Intercompany Borrowings. In connection with the transfer of CEI North and CEOH to CERC Corp. in the Restructuring, CERC Corp. lent to CEI North and CEOH amounts equal to the outstanding affiliated long-term notes CEI North and CEOH owed to VUH of $1,076 million, with the only change compared to their VUH affiliated long-term notes payable being updates to the cost of debt to reflect any exchange fees, debt issuance costs and other direct financing related expenses as authorized by regulators. CEI North and CEOH used the proceeds of such loans to repay the outstanding affiliated long-term notes they owed to VUH.
Additionally, payables and receivables with certain affiliates totaling $4 million, including those under the intercompany tax sharing policy, were settled with equity offsets as a part of the Restructuring.
Credit Facilities. On June 30, 2022, in connection with the Restructuring, VUH repaid in full all outstanding indebtedness and terminated all remaining commitments and other obligations under its $400 million amended and restated credit agreement dated as of February 4, 2021. VUH did not incur any penalties in connection with the early termination.

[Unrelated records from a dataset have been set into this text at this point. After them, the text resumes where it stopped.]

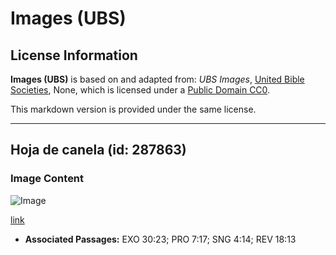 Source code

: # Images (UBS)

## License Information

**Images (UBS)** is based on and adapted from: _UBS Images_, [United Bible Societies](https://unitedbiblesocieties.org/), None, which is licensed under a [Public Domain CC0](https://creativecommons.org/public-domain/cc0/).

This markdown version is provided under the same license.



--------------------------------

## Hoja de canela (id: 287863)

### Image Content

![Image](https://cdn.aquifer.bible/aquifer-content/resources/Media/WEB-0132_cinnamonleaf.jpg)

[link](https://cdn.aquifer.bible/aquifer-content/resources/Media/WEB-0132_cinnamonleaf.jpg)

* **Associated Passages:** EXO 30:23; PRO 7:17; SNG 4:14; REV 18:13

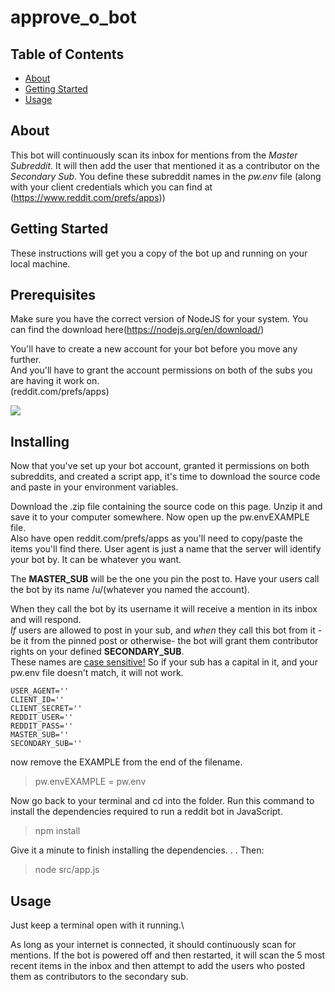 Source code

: # approve_o_bot

## Table of Contents

- [About](#about)
- [Getting Started](#getting_started)
- [Usage](#usage)


## About <a name = "about"></a>

This bot will continuously scan its inbox for mentions from the <em>Master Subreddit</em>. It will then add the user that mentioned it as a contributor on the <em>Secondary Sub</em>. You define these subreddit names in the <em>pw.env</em> file (along with your client credentials which you can find at (https://www.reddit.com/prefs/apps))


## Getting Started <a name = "getting_started"></a>

These instructions will get you a copy of the bot up and running on your local machine.


## Prerequisites

Make sure you have the correct version of NodeJS for your system. You can find the download here(https://nodejs.org/en/download/)

You'll have to create a new account for your bot before you move any further.\
And you'll have to grant the account permissions on both of the subs you are having it work on.\
(reddit.com/prefs/apps)

<img src='https://i.imgur.com/yq8akJ7.png'>

## Installing

Now that you've set up your bot account, granted it permissions on both subreddits, and created a script app, it's time to download the source code and paste in your environment variables.

Download the .zip file containing the source code on this page. Unzip it and save it to your computer somewhere. Now open up the pw.envEXAMPLE file.\
Also have open reddit.com/prefs/apps as you'll need to copy/paste the items you'll find there. User agent is just a name that the server will identify your bot by. It can be whatever you want.

The <strong>MASTER_SUB</strong> will be the one you pin the post to. Have your users call the bot by its name /u/(whatever you named the account).

When they call the bot by its username it will receive a mention in its inbox and will respond.\
<em>If</em> users are allowed to post in your sub, and <em>when</em> they call this bot from it -be it from the pinned post or otherwise- the bot will grant them contributor rights on your defined <strong>SECONDARY_SUB</strong>.\
These names are <u>case sensitive!</u> So if your sub has a capital in it, and your pw.env file doesn't match, it will not work.


    USER_AGENT=''
    CLIENT_ID=''
    CLIENT_SECRET=''
    REDDIT_USER=''
    REDDIT_PASS=''
    MASTER_SUB=''
    SECONDARY_SUB=''

now remove the EXAMPLE from the end of the filename.

> pw.envEXAMPLE = pw.env

Now go back to your terminal and cd into the folder. Run this command to install the dependencies required to run a reddit bot in JavaScript.

> npm install

Give it a minute to finish installing the dependencies. . . Then:


> node src/app.js


## Usage <a name = "usage"></a>

Just keep a terminal open with it running.\

As long as your internet is connected, it should continuously scan for mentions. If the bot is powered off and then restarted, it will scan the 5 most recent items in the inbox and then attempt to add the users who posted them as contributors to the secondary sub.

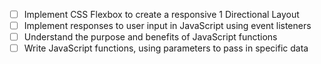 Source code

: - [ ] Implement CSS Flexbox to create a responsive 1 Directional Layout
- [ ] Implement responses to user input in JavaScript using event listeners
- [ ] Understand the purpose and benefits of JavaScript functions
- [ ] Write JavaScript functions, using parameters to pass in specific data
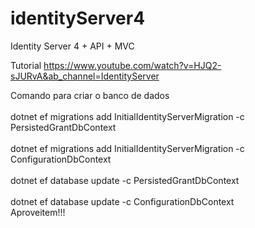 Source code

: # identityServer4
Identity Server 4 + API + MVC

Tutorial
https://www.youtube.com/watch?v=HJQ2-sJURvA&ab_channel=IdentityServer

Comando para criar o banco de dados
<br/><br/>
dotnet ef migrations add InitialIdentityServerMigration -c PersistedGrantDbContext
<br/><br/>
dotnet ef migrations add InitialIdentityServerMigration -c ConfigurationDbContext
<br/><br/>
dotnet ef database update -c PersistedGrantDbContext
<br/><br/>
dotnet ef database update -c ConfigurationDbContext
<br/>
Aproveitem!!!
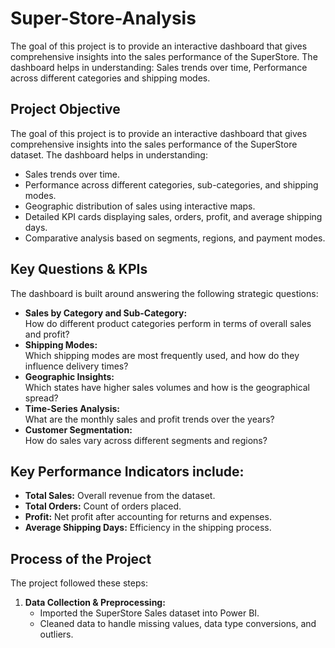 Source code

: # Super-Store-Analysis
The goal of this project is to provide an interactive dashboard that gives comprehensive insights into the sales performance of the SuperStore. The dashboard helps in understanding: Sales trends over time, Performance across different categories and shipping modes.


## Project Objective
The goal of this project is to provide an interactive dashboard that gives comprehensive insights into the sales performance of the SuperStore dataset. The dashboard helps in understanding:
- Sales trends over time.
- Performance across different categories, sub-categories, and shipping modes.
- Geographic distribution of sales using interactive maps.
- Detailed KPI cards displaying sales, orders, profit, and average shipping days.
- Comparative analysis based on segments, regions, and payment modes.

## Key Questions & KPIs
The dashboard is built around answering the following strategic questions:
- **Sales by Category and Sub-Category:**  
  How do different product categories perform in terms of overall sales and profit?
- **Shipping Modes:**  
  Which shipping modes are most frequently used, and how do they influence delivery times?
- **Geographic Insights:**  
  Which states have higher sales volumes and how is the geographical spread?
- **Time-Series Analysis:**  
  What are the monthly sales and profit trends over the years?
- **Customer Segmentation:**  
  How do sales vary across different segments and regions?

## Key Performance Indicators include:
- **Total Sales:** Overall revenue from the dataset.
- **Total Orders:** Count of orders placed.
- **Profit:** Net profit after accounting for returns and expenses.
- **Average Shipping Days:** Efficiency in the shipping process.

## Process of the Project
The project followed these steps:

1. **Data Collection & Preprocessing:**  
   - Imported the SuperStore Sales dataset into Power BI.
   - Cleaned data to handle missing values, data type conversions, and outliers.
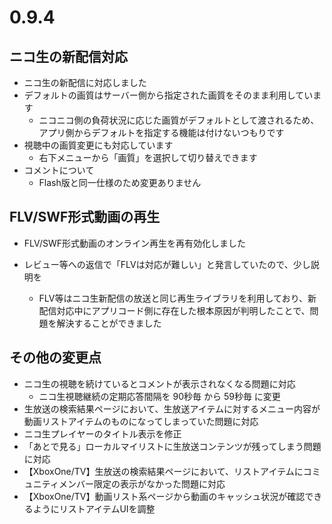 ﻿# 0.9.4

## ニコ生の新配信対応

* ニコ生の新配信に対応しました
* デフォルトの画質はサーバー側から指定された画質をそのまま利用しています
  * ニコニコ側の負荷状況に応じた画質がデフォルトとして渡されるため、アプリ側からデフォルトを指定する機能は付けないつもりです
* 視聴中の画質変更にも対応しています
  * 右下メニューから「画質」を選択して切り替えできます 
* コメントについて
  * Flash版と同一仕様のため変更ありません

## FLV/SWF形式動画の再生

* FLV/SWF形式動画のオンライン再生を再有効化しました

* レビュー等への返信で「FLVは対応が難しい」と発言していたので、少し説明を
  * FLV等はニコ生新配信の放送と同じ再生ライブラリを利用しており、新配信対応中にアプリコード側に存在した根本原因が判明したことで、問題を解決することができました


## その他の変更点

* ニコ生の視聴を続けているとコメントが表示されなくなる問題に対応
  * ニコ生視聴継続の定期応答間隔を 90秒毎 から 59秒毎 に変更
* 生放送の検索結果ページにおいて、生放送アイテムに対するメニュー内容が動画リストアイテムのものになってしまっていた問題に対応
* ニコ生プレイヤーのタイトル表示を修正
* 「あとで見る」ローカルマイリストに生放送コンテンツが残ってしまう問題に対応
* 【XboxOne/TV】生放送の検索結果ページにおいて、リストアイテムにコミュニティメンバー限定の表示がなかった問題に対応
* 【XboxOne/TV】動画リスト系ページから動画のキャッシュ状況が確認できるようにリストアイテムUIを調整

Mandatory Tenders. Certain series of CEI South tax exempt bonds, aggregating $186 million are subject to mandatory tenders in 2023 prior to the bond’s final maturities. In 2020, $38 million of such bonds was tendered and remarketed.
Liens. As of June 30, 2022, CEI South had approximately $288 million aggregate principal amount of first mortgage bonds outstanding, of which $208 million served as collateral for CEI South’s tax exempt bonds. Generally, all of CEI South’s real and tangible property is subject to the lien of CEI South’s mortgage indenture. CEI South may issue additional bonds under its mortgage indenture up to 60% of currently unfunded property additions. As of June 30, 2022, approximately $1.4 billion of additional first mortgage bonds could be issued on this basis.
Debt Guarantees. VUH’s outstanding long-term borrowing arrangements are guaranteed by CEI South. VUH’s third-party long-term debt, including current portions, outstanding as of June 30, 2022, was $75 million.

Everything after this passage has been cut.